Fue como si yo hubiera estado 10 años de mi vida con una venda en los ojos y de repente se cayese y pudiera verlo TODO. Me sentí libre y podría sonreír de verdad; Me había liberado. El 25 de julio llevaré dos años de libertad, pero ahora me siento como si hubiese retrocedido en el tiempo. Todo en lo que me basé había sido mentira.
Había conseguido conquistarle, había logrado que él me quisiese, pero por su miedo a romper nuestra perfecta amistad, la oportunidad de ser felices se esfumó.

¿Alguien tiene idea de lo que duele eso? ¿Alguien sabe lo qué es haber estado años menospreciándose así mismo sin motivo? ¿Alguien sabe lo qué es creer que había sido un fracaso cuando en realidad había conseguido lo que se propuso?

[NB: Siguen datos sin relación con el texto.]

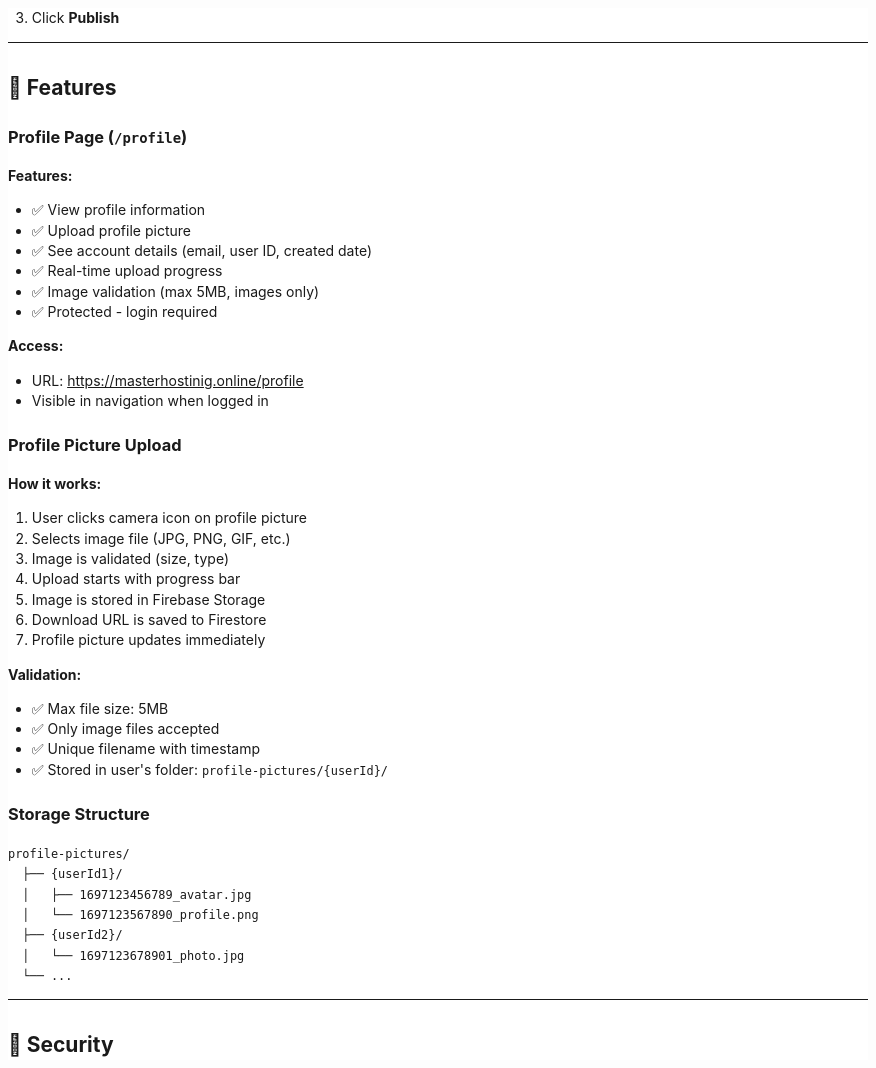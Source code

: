 3. Click **Publish**

---

## 🎯 Features

### Profile Page (`/profile`)

**Features:**
- ✅ View profile information
- ✅ Upload profile picture
- ✅ See account details (email, user ID, created date)
- ✅ Real-time upload progress
- ✅ Image validation (max 5MB, images only)
- ✅ Protected - login required

**Access:**
- URL: https://masterhostinig.online/profile
- Visible in navigation when logged in

### Profile Picture Upload

**How it works:**
1. User clicks camera icon on profile picture
2. Selects image file (JPG, PNG, GIF, etc.)
3. Image is validated (size, type)
4. Upload starts with progress bar
5. Image is stored in Firebase Storage
6. Download URL is saved to Firestore
7. Profile picture updates immediately

**Validation:**
- ✅ Max file size: 5MB
- ✅ Only image files accepted
- ✅ Unique filename with timestamp
- ✅ Stored in user's folder: `profile-pictures/{userId}/`

### Storage Structure

```
profile-pictures/
  ├── {userId1}/
  │   ├── 1697123456789_avatar.jpg
  │   └── 1697123567890_profile.png
  ├── {userId2}/
  │   └── 1697123678901_photo.jpg
  └── ...
```

---

## 🔐 Security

He tenido que volver a llorar por eso, por ser tan imbécil, porque había sufrido en vano  porque lo había logrado cuando no lo creía posible, porque él no fue tan valiente como yo, pero sobretodo porque no sé si alguna vez volveré a amar de esa manera.

Hubiera preferido no saberlo nunca.

Nos vemos.

Hay una parte de mí que sigue siendo tuya. Esa misma parte sería capaz de hacer cualquier cosa por ti. Y no es justo. No es justo que después de tanto tiempo sigas teniendo ese efecto en mí.
Eres la persona más importante de mi vida y te odio por ello.
Otra parte de mí sabe lo que estás buscando. Me quieres a mí con otro cuerpo, así de simple. Me buscas y no te das cuenta de que ya me has encontrado; es más, fui yo quien se plantó ante ti diciéndote "Ya estoy aquí". Esa misma parte se alegra enormemente de que todas tus búsquedas fracasen, porque así te sientes tan incompleto y solo como yo.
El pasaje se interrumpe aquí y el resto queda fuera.